Your assignment
Copy the lines from the start of the records below through the line containing "دسته بندی ها و برچسب ها در", both included, and leave out the pictures.

···

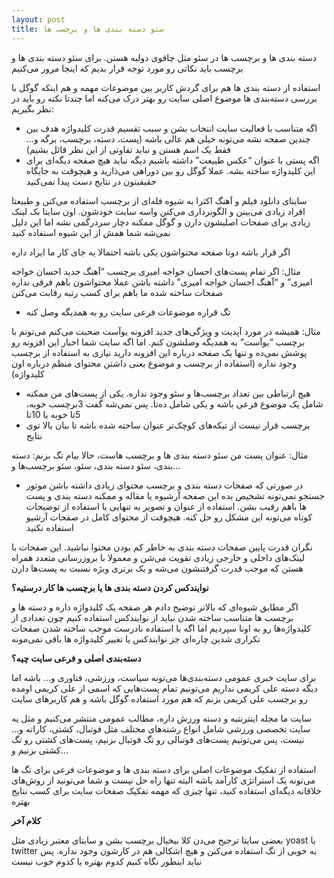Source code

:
 ```yaml
---
layout: post
title: سئو دسته بندی ها و برچسب ها
---
```


دسته بندی ها و برچسب ها در سئو مثل چاقوی دولبه هستن. برای سئو دسته بندی ها و برچسب باید نکاتی رو مورد توجه قرار بدیم که اینجا مرور می‌کنیم

استفاده از دسته بندی ها هم برای گردش کاربر بین موضوعات مهمه و هم اینکه گوگل با بررسی دسته‌بندی ها موضوع اصلی سایت رو بهتر درک می‌کنه اما چندتا نکته رو باید در نظر بگیریم:

- اگه متناسب با فعالیت سایت انتخاب بشن و سبب تقسیم قدرت کلیدواژه هدف بین چندین صفحه نشه می‌تونه خیلی هم عالی باشه (پست، دسته، برچسب، برگه و… فقط یک اسم هستن و نباید تفاوتی از این نظر قائل بشیم)
- اگه پستی با عنوان “عکس طبیعت” داشته باشیم دیگه نباید هیچ صفحه دیگه‌ای برای این کلیدواژه ساخته بشه. عملا گوگل رو بین دوراهی می‌ذارید و هیچوقت به جایگاه حقیقیتون در نتایج دست پیدا نمی‌کنید

سایتای دانلود فیلم و آهنگ اکثرا به شیوه فله‌ای از برچسب استفاده می‌کنن و طبیعتا افراد زیادی می‌بینن و الگوبرداری می‌کنن واسه سایت خودشون. اون سایتا بک لینک زیادی برای صفحات اصلیشون دارن و گوگل ممکنه دچار سردرگمی نشه اما این دلیل نمی‌شه شما همش از این شیوه استفاده کنید

اگر قرار باشه دوتا صفحه محتواشون یکی باشه احتمالا یه جای کار ما ایراد داره

مثال: اگر تمام پست‌های احسان خواجه امیری برچسب “آهنگ جدید احسان خواجه امیری” و “آهنگ احسان خواجه امیری” داشته باشن عملا محتواشون باهم فرقی نداره صفحات ساخته شده ما باهم برای کسب رتبه رقابت می‌کنن

- تگ قراره موضوعات فرعی سایت رو به همدیگه وصل کنه

مثال: همیشه در مورد آپدیت و ویژگی‌های جدید افزونه یوآست صحبت می‌کنم می‌تونم با برچسب “یوآست” به همدیگه وصلشون کنم. اما اگه سایت شما اخبار این افزونه رو پوشش نمی‌ده و تنها یک صفحه درباره این افزونه دارید نیازی به استفاده از برچسب وجود نداره (استفاده از برچسب و موضوع یعنی داشتن محتوای منظم درباره اون کلیدواژه)

- هیچ ارتباطی بین تعداد برچسب‌ها و سئو وجود نداره. یکی از پست‌های من ممکنه شامل یک موضوع فرعی باشه و یکی شامل ده‌تا. پس نمی‌شه گفت 3برچسب خوبه، 5تا خوبه یا 10تا
- برچسب قرار نیست از تیکه‌های کوچک‌تر عنوان ساخته شده باشه تا بیان بالا توی نتایج

مثال: عنوان پست من سئو دسته بندی ها و برچسب هاست، حالا بیام تگ بزنم: دسته بندی، سئو دسته بندی، سئو، سئو برچسب‌ها و…

- در صورتی که صفحات دسته بندی و برچسب محتوای زیادی داشته باشن موتور جستجو نمی‌تونه تشخیص بده این صفحه آرشیوه یا مقاله و ممکنه دسته بندی و پست ها باهم رقیب بشن. استفاده از عنوان و تصویر به تنهایی یا استفاده از توضیحات کوتاه می‌تونه این مشکل رو حل کنه. هیچوقت از محتوای کامل در صفحات آرشیو استفاده نکنید

نگران قدرت پایین صفحات دسته بندی به خاطر کم بودن محتوا نباشید. این صفحات با لینک‌های داخلی و خارجی زیادی تقویت می‌شن و معمولا با بروزرسانی متعدد همراه هستن که موجب قدرت گرفتنشون می‌شه و یک برتری ویژه نسبت به پست‌ها دارن

**نوایندکس کردن دسته بندی ها یا برچسب ها کار درستیه؟**

اگر مطابق شیوه‌ای که بالاتر توضیح دادم هر صفحه یک کلیدواژه داره و دسته ها و برچسب ها متناسب ساخته شدن نباید از نوایندکس استفاده کنیم چون تعدادی از کلیدواژه‌ها رو به اونا سپردیم اما اگه با استفاده نادرست موجب ساخته شدن صفحات تکراری شدین چاره‌ای جز نوایندکس یا تغییر کلیدواژه ها باقی نمی‌مونه

**دسته‌بندی اصلی و فرعی سایت چیه؟**

برای سایت خبری عمومی دسته‌بندی‌ها می‌تونه سیاست، ورزشی، فناوری و… باشه اما دیگه دسته علی کریمی نداریم می‌تونیم تمام پست‌هایی که اسمی از علی کریمی اومده رو برچسب علی کریمی بزنم که هم مورد استفاده گوگل باشه و هم کاربرهای سایت

سایت ما مجله اینترنتیه و دسته ورزش داره، مطالب عمومی منتشر می‌کنیم و مثل یه سایت تخصصی ورزشی شامل انواع رشته‌های مختلف مثل فوتبال، کشتی، کاراته و… نیست، پس می‌تونیم پست‌های فوتبالی رو تگ فوتبال بزنیم، پست‌های کشتی رو تگ کشتی بزنیم و…

استفاده از تفکیک موضوعات اصلی برای دسته بندی ها و موضوعات فرعی برای تگ ها می‌تونه یک استراتژی کارآمد باشه البته تنها راه حل نیست و شما می‌تونید از روش‌های خلاقانه دیگه‌ای استفاده کنید، تنها چیزی که مهمه تفکیک صفحات سایت برای کسب نتایج بهتره

<b>کلام آخر</b>

بعضی سایتا ترجیح می‌دن کلا بیخیال برچسب بشن و سایتای معتبر زیادی مثل yoast یا twitter به خوبی از تگ استفاده می‌کنن و هیچ اشکالی هم در کارشون وجود نداره. پس نباید اینطور نگاه کنیم کدوم بهتره یا کدوم خوب نیست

···

Solution to this task
Source code

:
 ```yaml
---
layout: post
title: سئو دسته بندی ها و برچسب ها
---
```


دسته بندی ها و برچسب ها در سئو مثل چاقوی دولبه هستن. برای سئو دسته بندی ها و برچسب باید نکاتی رو مورد توجه قرار بدیم که اینجا مرور می‌کنیم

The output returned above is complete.